Return the records that follow unaltered. Omit every picture.

[Dataset]

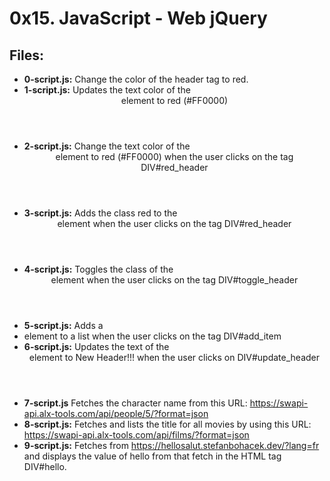 # 0x15. JavaScript - Web jQuery
## Files:
- **0-script.js:** Change the color of the header tag to red.
- **1-script.js:** Updates the text color of the <header> element to red (#FF0000)
- **2-script.js:** Change the text color of the <header> element to red (#FF0000) when the user clicks on the tag DIV#red_header
- **3-script.js:** Adds the class red to the <header> element when the user clicks on the tag DIV#red_header
- **4-script.js:** Toggles the class of the <header> element when the user clicks on the tag DIV#toggle_header
- **5-script.js:** Adds a <li> element to a list when the user clicks on the tag DIV#add_item
- **6-script.js:** Updates the text of the <header> element to New Header!!! when the user clicks on DIV#update_header
- **7-script.js** Fetches the character name from this URL: https://swapi-api.alx-tools.com/api/people/5/?format=json
- **8-script.js:** Fetches and lists the title for all movies by using this URL: https://swapi-api.alx-tools.com/api/films/?format=json
- **9-script.js:** Fetches from https://hellosalut.stefanbohacek.dev/?lang=fr and displays the value of hello from that fetch in the HTML tag DIV#hello.
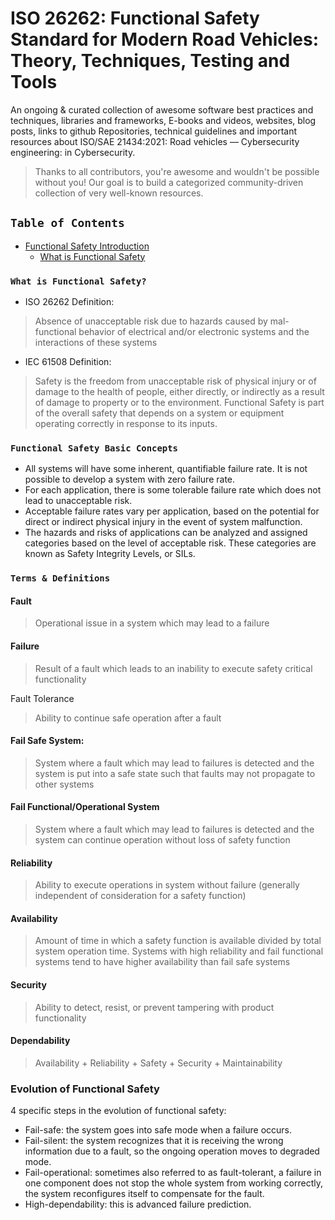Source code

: # ISO 26262: Functional Safety Standard for Modern Road Vehicles: Theory, Techniques, Testing and Tools


An ongoing & curated collection of awesome software best practices and techniques, libraries and frameworks, E-books and videos, websites, blog posts, links to github Repositories, technical guidelines and important resources about ISO/SAE 21434:2021: Road vehicles — Cybersecurity engineering:  in Cybersecurity.
> Thanks to all contributors, you're awesome and wouldn't be possible without you! Our goal is to build a categorized community-driven collection of very well-known resources.


## `Table of Contents`
   - [Functional Safety Introduction](#)
      - [What is Functional Safety](#)


### `What is Functional Safety?`

- ISO 26262 Definition:
> Absence of unacceptable risk due to hazards caused by mal-functional behavior of electrical and/or electronic systems and the interactions of these systems

- IEC 61508 Definition:
> Safety is the freedom from unacceptable risk of physical injury or of damage to the health of people, either directly, or indirectly as a result of damage to property or to the
environment.
> Functional Safety is part of the overall safety that depends on a system or equipment
operating correctly in response to its inputs.

### `Functional Safety Basic Concepts`
- All systems will have some inherent, quantifiable failure rate. It is not possible to develop a system with zero failure rate.
- For each application, there is some tolerable failure rate which does not lead to unacceptable risk.
- Acceptable failure rates vary per application, based on the potential for direct or indirect physical injury in the event of system malfunction.
- The hazards and risks of applications can be analyzed and assigned categories based on the level of acceptable risk. These categories are known as Safety Integrity Levels, or SILs.

### `Terms & Definitions`

#### Fault
> Operational issue in a system which may lead to a failure

#### Failure
> Result of a fault which leads to an inability to execute safety critical functionality

Fault Tolerance
> Ability to continue safe operation after a fault

#### Fail Safe System:
> System where a fault which may lead to failures is detected and the system is put into a safe state such that faults may not propagate to other systems

#### Fail Functional/Operational System
> System where a fault which may lead to failures is detected and the system can continue operation without loss of safety function

#### Reliability
> Ability to execute operations in system without failure (generally independent of consideration for a safety function)

#### Availability
> Amount of time in which a safety function is available divided by total system operation time. Systems with high reliability and fail functional systems tend to have higher availability than fail safe systems

#### Security
> Ability to detect, resist, or prevent tampering with product functionality

#### Dependability
> Availability + Reliability + Safety + Security + Maintainability


### Evolution of Functional Safety

4 specific steps in the evolution of functional safety:

- Fail-safe: the system goes into safe mode when a failure occurs.
- Fail-silent: the system recognizes that it is receiving the wrong information due to a fault, so the ongoing operation moves to degraded mode.
- Fail-operational: sometimes also referred to as fault-tolerant, a failure in one component does not stop the whole system from working correctly, the system reconfigures itself to compensate for the fault.
- High-dependability: this is advanced failure prediction.
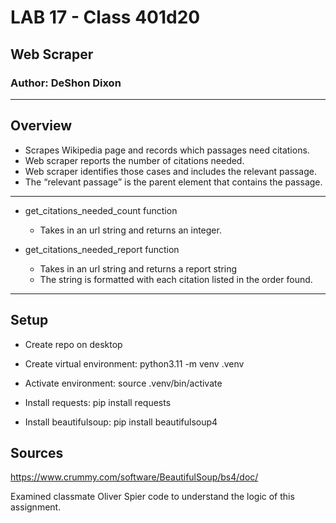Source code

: # LAB 17 - Class 401d20

## Web Scraper

### Author: DeShon Dixon

---

## Overview

- Scrapes Wikipedia page and records which passages need citations.
- Web scraper reports the number of citations needed.
- Web scraper identifies those cases and includes the relevant passage.
- The “relevant passage” is the parent element that contains the passage.
---
- get_citations_needed_count function
  - Takes in an url string and returns an integer.

- get_citations_needed_report function
  - Takes in an url string and returns a report string
  - The string is formatted with each citation listed in the order found.

---

## Setup

- Create repo on desktop

- Create virtual environment: python3.11 -m venv .venv

- Activate environment: source .venv/bin/activate

- Install requests: pip install requests

- Install beautifulsoup: pip install beautifulsoup4

## Sources

https://www.crummy.com/software/BeautifulSoup/bs4/doc/

Examined classmate Oliver Spier code to understand the logic of this assignment.

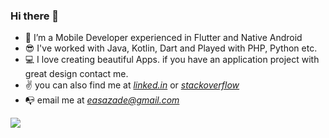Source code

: ### Hi there 👋

<!-- -  <img src="https://github.com/easazade/easazade/blob/master/vault-boy.png" width="200" > -->

- 📱 I’m a Mobile Developer experienced in Flutter and Native Android
- 😎 I've worked with Java, Kotlin, Dart and Played with PHP, Python etc.
- 💻 I love creating beautiful Apps. if you have an application project with great design contact me.
- ✌  you can also find me at [*linked.in*](https://www.linkedin.com/in/easazade/) or [*stackoverflow*](https://stackoverflow.com/users/6748763/easazade)
- 📭 email me at *easazade@gmail.com*
<!-- - 📭 Contact me at : [*WhatsApp*](https://wa.me/989117158746) or email me at *easazade@gmail.com* -->
<a href="https://github.com/easazade">
<img src="https://readme.app.surmon.me/api/render?template_id=github-top-languages&props.username=easazade&props.theme=dark&props.background=transparent&props.count=12&props.columns=4&props.rowGap=22&props.columnGap=80&props.legendSize=6&svg.width=846&svg.height=176">
</a>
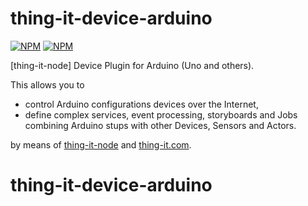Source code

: # thing-it-device-arduino

[![NPM](https://nodei.co/npm/thing-it-device-arduino.png)](https://nodei.co/npm/thing-it-device-arduino/)
[![NPM](https://nodei.co/npm-dl/thing-it-device-arduino.png)](https://nodei.co/npm/thing-it-device-arduino/)

[thing-it-node] Device Plugin for Arduino (Uno and others).

This allows you to 

* control Arduino configurations devices over the Internet,
* define complex services, event processing, storyboards and Jobs combining Arduino stups with other Devices, Sensors and Actors. 

by means of [thing-it-node](https://github.com/marcgille/thing-it-node) and [thing-it.com](http://www.thing-it.com).




# thing-it-device-arduino
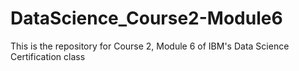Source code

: # DataScience_Course2-Module6

This is the repository for Course 2, Module 6 of IBM's Data Science Certification class
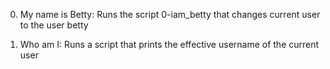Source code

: 0. My name is Betty: Runs the script 0-iam_betty that changes current user to the user betty

1. Who am I: Runs a script that prints the effective username of the current user


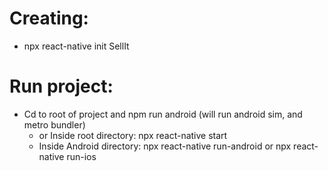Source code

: # Creating:
 - npx react-native init SellIt
# Run project:
- Cd to root of project and npm run android (will run android sim, and metro bundler)
  - or Inside root directory: npx react-native start
  - Inside Android directory: npx react-native run-android or npx react-native run-ios


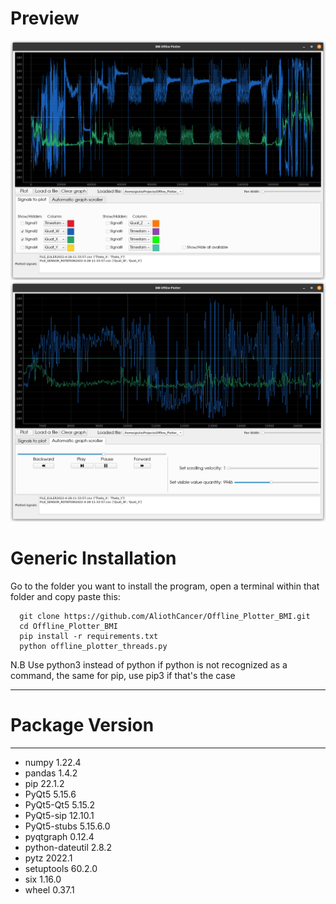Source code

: # Preview
![alt text](https://github.com/AliothCancer/Offline_Plotter_BMI/blob/main/preview/offline_plotter_1)
![alt text](https://github.com/AliothCancer/Offline_Plotter_BMI/blob/main/preview/offline_plotter_2)

# Generic Installation

Go to the folder you want to install the program, open a terminal within that folder and copy paste this:
      
      git clone https://github.com/AliothCancer/Offline_Plotter_BMI.git
      cd Offline_Plotter_BMI
      pip install -r requirements.txt
      python offline_plotter_threads.py
N.B Use python3 instead of python if python is not recognized as a command, the same for pip, use pip3 if that's the case

--------------- --------

# Package         Version

--------------- --------
- numpy           1.22.4
- pandas          1.4.2
- pip             22.1.2
- PyQt5           5.15.6
- PyQt5-Qt5       5.15.2
- PyQt5-sip       12.10.1
- PyQt5-stubs     5.15.6.0
- pyqtgraph       0.12.4
- python-dateutil 2.8.2
- pytz            2022.1
- setuptools      60.2.0
- six             1.16.0
- wheel           0.37.1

[/Dataset]

Solution:
 # 0x15. JavaScript - Web jQuery
## Files:
- **0-script.js:** Change the color of the header tag to red.
- **1-script.js:** Updates the text color of the <header> element to red (#FF0000)
- **2-script.js:** Change the text color of the <header> element to red (#FF0000) when the user clicks on the tag DIV#red_header
- **3-script.js:** Adds the class red to the <header> element when the user clicks on the tag DIV#red_header
- **4-script.js:** Toggles the class of the <header> element when the user clicks on the tag DIV#toggle_header
- **5-script.js:** Adds a <li> element to a list when the user clicks on the tag DIV#add_item
- **6-script.js:** Updates the text of the <header> element to New Header!!! when the user clicks on DIV#update_header
- **7-script.js** Fetches the character name from this URL: https://swapi-api.alx-tools.com/api/people/5/?format=json
- **8-script.js:** Fetches and lists the title for all movies by using this URL: https://swapi-api.alx-tools.com/api/films/?format=json
- **9-script.js:** Fetches from https://hellosalut.stefanbohacek.dev/?lang=fr and displays the value of hello from that fetch in the HTML tag DIV#hello.
Source code

: # ISO 26262: Functional Safety Standard for Modern Road Vehicles: Theory, Techniques, Testing and Tools


An ongoing & curated collection of awesome software best practices and techniques, libraries and frameworks, E-books and videos, websites, blog posts, links to github Repositories, technical guidelines and important resources about ISO/SAE 21434:2021: Road vehicles — Cybersecurity engineering:  in Cybersecurity.
> Thanks to all contributors, you're awesome and wouldn't be possible without you! Our goal is to build a categorized community-driven collection of very well-known resources.


## `Table of Contents`
   - [Functional Safety Introduction](#)
      - [What is Functional Safety](#)


### `What is Functional Safety?`

- ISO 26262 Definition:
> Absence of unacceptable risk due to hazards caused by mal-functional behavior of electrical and/or electronic systems and the interactions of these systems

- IEC 61508 Definition:
> Safety is the freedom from unacceptable risk of physical injury or of damage to the health of people, either directly, or indirectly as a result of damage to property or to the
environment.
> Functional Safety is part of the overall safety that depends on a system or equipment
operating correctly in response to its inputs.

### `Functional Safety Basic Concepts`
- All systems will have some inherent, quantifiable failure rate. It is not possible to develop a system with zero failure rate.
- For each application, there is some tolerable failure rate which does not lead to unacceptable risk.
- Acceptable failure rates vary per application, based on the potential for direct or indirect physical injury in the event of system malfunction.
- The hazards and risks of applications can be analyzed and assigned categories based on the level of acceptable risk. These categories are known as Safety Integrity Levels, or SILs.

### `Terms & Definitions`

#### Fault
> Operational issue in a system which may lead to a failure

#### Failure
> Result of a fault which leads to an inability to execute safety critical functionality

Fault Tolerance
> Ability to continue safe operation after a fault

#### Fail Safe System:
> System where a fault which may lead to failures is detected and the system is put into a safe state such that faults may not propagate to other systems

#### Fail Functional/Operational System
> System where a fault which may lead to failures is detected and the system can continue operation without loss of safety function

#### Reliability
> Ability to execute operations in system without failure (generally independent of consideration for a safety function)

#### Availability
> Amount of time in which a safety function is available divided by total system operation time. Systems with high reliability and fail functional systems tend to have higher availability than fail safe systems

#### Security
> Ability to detect, resist, or prevent tampering with product functionality

#### Dependability
> Availability + Reliability + Safety + Security + Maintainability


### Evolution of Functional Safety

4 specific steps in the evolution of functional safety:

- Fail-safe: the system goes into safe mode when a failure occurs.
- Fail-silent: the system recognizes that it is receiving the wrong information due to a fault, so the ongoing operation moves to degraded mode.
- Fail-operational: sometimes also referred to as fault-tolerant, a failure in one component does not stop the whole system from working correctly, the system reconfigures itself to compensate for the fault.
- High-dependability: this is advanced failure prediction.
Source code

: # LAB 17 - Class 401d20

## Web Scraper

### Author: DeShon Dixon

---

## Overview

- Scrapes Wikipedia page and records which passages need citations.
- Web scraper reports the number of citations needed.
- Web scraper identifies those cases and includes the relevant passage.
- The “relevant passage” is the parent element that contains the passage.
---
- get_citations_needed_count function
  - Takes in an url string and returns an integer.

- get_citations_needed_report function
  - Takes in an url string and returns a report string
  - The string is formatted with each citation listed in the order found.

---

## Setup

- Create repo on desktop

- Create virtual environment: python3.11 -m venv .venv

- Activate environment: source .venv/bin/activate

- Install requests: pip install requests

- Install beautifulsoup: pip install beautifulsoup4

## Sources

https://www.crummy.com/software/BeautifulSoup/bs4/doc/

Examined classmate Oliver Spier code to understand the logic of this assignment.

Source code

: ### Hi there 👋

<!-- -  <img src="https://github.com/easazade/easazade/blob/master/vault-boy.png" width="200" > -->

- 📱 I’m a Mobile Developer experienced in Flutter and Native Android
- 😎 I've worked with Java, Kotlin, Dart and Played with PHP, Python etc.
- 💻 I love creating beautiful Apps. if you have an application project with great design contact me.
- ✌  you can also find me at [*linked.in*](https://www.linkedin.com/in/easazade/) or [*stackoverflow*](https://stackoverflow.com/users/6748763/easazade)
- 📭 email me at *easazade@gmail.com*
<!-- - 📭 Contact me at : [*WhatsApp*](https://wa.me/989117158746) or email me at *easazade@gmail.com* -->
<a href="https://github.com/easazade">
<img src="https://readme.app.surmon.me/api/render?template_id=github-top-languages&props.username=easazade&props.theme=dark&props.background=transparent&props.count=12&props.columns=4&props.rowGap=22&props.columnGap=80&props.legendSize=6&svg.width=846&svg.height=176">
</a>
Source code

: # thing-it-device-arduino

[![NPM](https://nodei.co/npm/thing-it-device-arduino.png)](https://nodei.co/npm/thing-it-device-arduino/)
[![NPM](https://nodei.co/npm-dl/thing-it-device-arduino.png)](https://nodei.co/npm/thing-it-device-arduino/)

[thing-it-node] Device Plugin for Arduino (Uno and others).

This allows you to 

* control Arduino configurations devices over the Internet,
* define complex services, event processing, storyboards and Jobs combining Arduino stups with other Devices, Sensors and Actors. 

by means of [thing-it-node](https://github.com/marcgille/thing-it-node) and [thing-it.com](http://www.thing-it.com).




# thing-it-device-arduino
Source code

: # DataScience_Course2-Module6

This is the repository for Course 2, Module 6 of IBM's Data Science Certification class
Source code

: 0. My name is Betty: Runs the script 0-iam_betty that changes current user to the user betty

1. Who am I: Runs a script that prints the effective username of the current user


Source code

: # Creating:
 - npx react-native init SellIt
# Run project:
- Cd to root of project and npm run android (will run android sim, and metro bundler)
  - or Inside root directory: npx react-native start
  - Inside Android directory: npx react-native run-android or npx react-native run-ios


Source code

: # Preview
![alt text](https://github.com/AliothCancer/Offline_Plotter_BMI/blob/main/preview/offline_plotter_1)
![alt text](https://github.com/AliothCancer/Offline_Plotter_BMI/blob/main/preview/offline_plotter_2)

# Generic Installation

Go to the folder you want to install the program, open a terminal within that folder and copy paste this:
      
      git clone https://github.com/AliothCancer/Offline_Plotter_BMI.git
      cd Offline_Plotter_BMI
      pip install -r requirements.txt
      python offline_plotter_threads.py
N.B Use python3 instead of python if python is not recognized as a command, the same for pip, use pip3 if that's the case

--------------- --------

# Package         Version

--------------- --------
- numpy           1.22.4
- pandas          1.4.2
- pip             22.1.2
- PyQt5           5.15.6
- PyQt5-Qt5       5.15.2
- PyQt5-sip       12.10.1
- PyQt5-stubs     5.15.6.0
- pyqtgraph       0.12.4
- python-dateutil 2.8.2
- pytz            2022.1
- setuptools      60.2.0
- six             1.16.0
- wheel           0.37.1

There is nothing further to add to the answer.